I think Josep’s sentence about the “two unappealing options” wasn’t a wish-list of both things; he meant that each option, on its own, is unattractive:

  1. Expose only a tiny, minimal interface: Great for safety, but not so great for builders. If the precompile shows very little, contracts still need kludgy off-chain workarounds or multi-tx flows—exactly the UX pain he was highlighting.
  2. Expose richer functionality via precompiles: Great for short-term Solidity onboarding, dangerous for Polkadot’s long-term evolution. Because precompile ABIs must stay frozen, every future runtime breakthrough would have to preserve yesterday’s interface—or fragment state across new addresses. Cyrill summed this up well in his post (“we do not break contract-space”).

Polkadot’s edge has always been its freedom to evolve rapidly at the protocol layer; locking system pallets behind immutable ABIs risks dulling that edge.


The problem

To me, the technical debate points to a deeper problem: communication

  • A while back the community agreed on the Plaza strategy— Polkadot pallets + EVM hub. Back then nobody could map every downstream consequence.
  • Inside Parity they most probably have been wrestling with real-world constraints, trade-offs, and deadlines. From the outside, most of us only glimpse the finished decision: “Polkadot Hub will launch with NFTs, tokens, XCM and governance precompiles.”
  • By the time external teams understand the fallout—UX trade-offs, ABI lock-in, economic impacts—those decisions already feel baked.

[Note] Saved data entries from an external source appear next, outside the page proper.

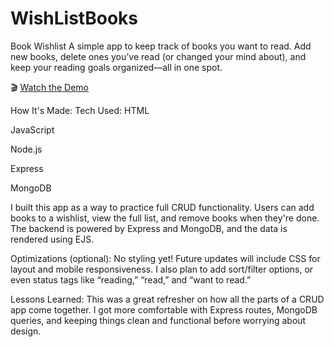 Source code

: # WishListBooks

Book Wishlist
A simple app to keep track of books you want to read. Add new books, delete ones you’ve read (or changed your mind about), and keep your reading goals organized—all in one spot.


🎬 [Watch the Demo](https://github.com/user-attachments/assets/a21cf4d1-f1c7-4684-ba67-375b3a1713ae
)



How It's Made:
Tech Used:
HTML

JavaScript

Node.js

Express

MongoDB

I built this app as a way to practice full CRUD functionality. Users can add books to a wishlist, view the full list, and remove books when they're done. The backend is powered by Express and MongoDB, and the data is rendered using EJS.

Optimizations (optional):
No styling yet! Future updates will include CSS for layout and mobile responsiveness. I also plan to add sort/filter options, or even status tags like “reading,” “read,” and “want to read.”

Lessons Learned:
This was a great refresher on how all the parts of a CRUD app come together. I got more comfortable with Express routes, MongoDB queries, and keeping things clean and functional before worrying about design.

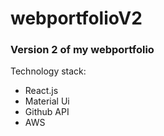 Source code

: # webportfolioV2
### Version 2 of my webportfolio

Technology stack:
- React.js
- Material Ui
- Github API
- AWS
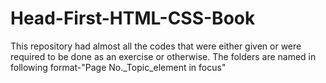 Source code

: # Head-First-HTML-CSS-Book
This repository had almost all the codes that were either given or were required to be done as an exercise or otherwise.
The folders are named in following format-"Page No._Topic_element in focus" 
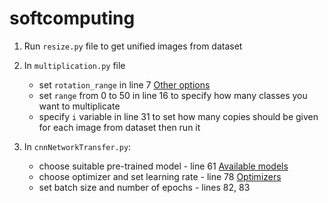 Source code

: # softcomputing

1. Run `resize.py` file to get unified images from dataset

2. In `multiplication.py` file
   * set `rotation_range` in line 7 [Other options](https://keras.io/api/preprocessing/image/#imagedatagenerator-class)
   * set `range` from 0 to 50 in line 16 to specify how many classes you want to multiplicate
   * specify `i` variable in line 31 to set how many copies should be given for each image from dataset then run it

3. In `cnnNetworkTransfer.py`:
   * choose suitable pre-trained model - line 61 [Available models](https://keras.io/api/applications/#available-models)
   * choose optimizer and set learning rate - line 78 [Optimizers](https://keras.io/api/optimizers/#available-optimizers)
   * set batch size and number of epochs - lines 82, 83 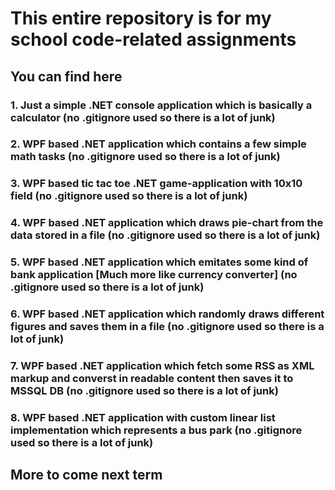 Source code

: # This entire repository is for my school code-related assignments
## You can find here
### 1. Just a simple .NET console application which is basically a calculator (no .gitignore used so there is a lot of junk)
### 2. WPF based .NET application which contains a few simple math tasks (no .gitignore used so there is a lot of junk)
### 3. WPF based tic tac toe .NET game-application with 10x10 field (no .gitignore used so there is a lot of junk)
### 4. WPF based .NET application which draws pie-chart from the data stored in a file (no .gitignore used so there is a lot of junk)
### 5. WPF based .NET application which emitates some kind of bank application [Much more like currency converter] (no .gitignore used so there is a lot of junk) 
### 6. WPF based .NET application which randomly draws different figures and saves them in a file (no .gitignore used so there is a lot of junk) 
### 7. WPF based .NET application which fetch some RSS as XML markup and converst in readable content then saves it to MSSQL DB (no .gitignore used so there is a lot of junk) 
### 8. WPF based .NET application with custom linear list implementation which represents a bus park (no .gitignore used so there is a lot of junk)
## More to come next term
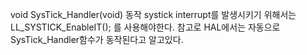 void SysTick_Handler(void) 동작
systick interrupt를 발생시키기 위해서는 LL_SYSTICK_EnableIT(); 를 사용해야한다.
참고로 HAL에서는 자동으로 SysTick_Handler함수가 동작된다고 알고있다.


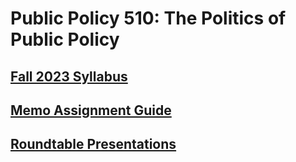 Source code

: # Public Policy 510: The Politics of Public Policy

## [Fall 2023 Syllabus](https://judgelord.github.io/PP510/syllabus-PP510-fall-2023.html)

## [Memo Assignment Guide](https://judgelord.github.io/PP510/memos.html)

## [Roundtable Presentations](https://judgelord.github.io/PP510/roundtables.html)
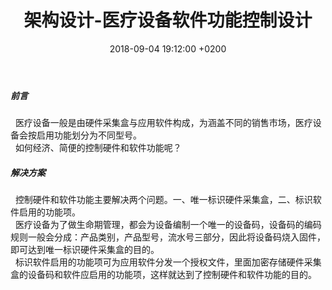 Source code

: ﻿---
layout: post
title:  "架构设计-医疗设备软件功能控制设计"
date:   2018-09-04 19:12:00 +0200
categories: 架构设计
---
##### 前言  
&nbsp;&nbsp;医疗设备一般是由硬件采集盒与应用软件构成，为涵盖不同的销售市场，医疗设备会按启用功能划分为不同型号。  
&nbsp;&nbsp;如何经济、简便的控制硬件和软件功能呢？  

##### 解决方案  
&nbsp;&nbsp;控制硬件和软件功能主要解决两个问题。一、唯一标识硬件采集盒，二、标识软件启用的功能项。  
&nbsp;&nbsp;医疗设备为了做生命期管理，都会为设备编制一个唯一的设备码，设备码的编码规则一般会分成：产品类别，产品型号，流水号三部分，因此将设备码烧入固件，即可达到唯一标识硬件采集盒的目的。  
&nbsp;&nbsp;标识软件启用的功能项可为应用软件分发一个授权文件，里面加密存储硬件采集盒的设备码和软件应启用的功能项，这样就达到了控制硬件和软件功能的目的。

In short: the rest of the ecosystem can’t help course-correct if we don’t see the course map until the ship has sailed.


A way forward

Polkadot is a decentralised network of teams—from one-person dev shops to VC-backed companies—who all care deeply about its success. If we treat Hub design as an open RFC process instead of an internal deliverable, we can:

  • Crowd-source edge-case feedback before ABIs freeze.
  • Share the rationale behind tough calls (security, resourcing, timelines).
  • Align the Hub’s feature set with real DApp builders’ needs, not just our guesses.

Polkadot Hub can be a huge win—if we keep the conversation two-way. Together we should hammer out which precompiles truly belong in Hub v1, which can stay experimental (lets use Paseo and Kusama!!!), and how we’ll revisit the set without kneecapping innovation down the road.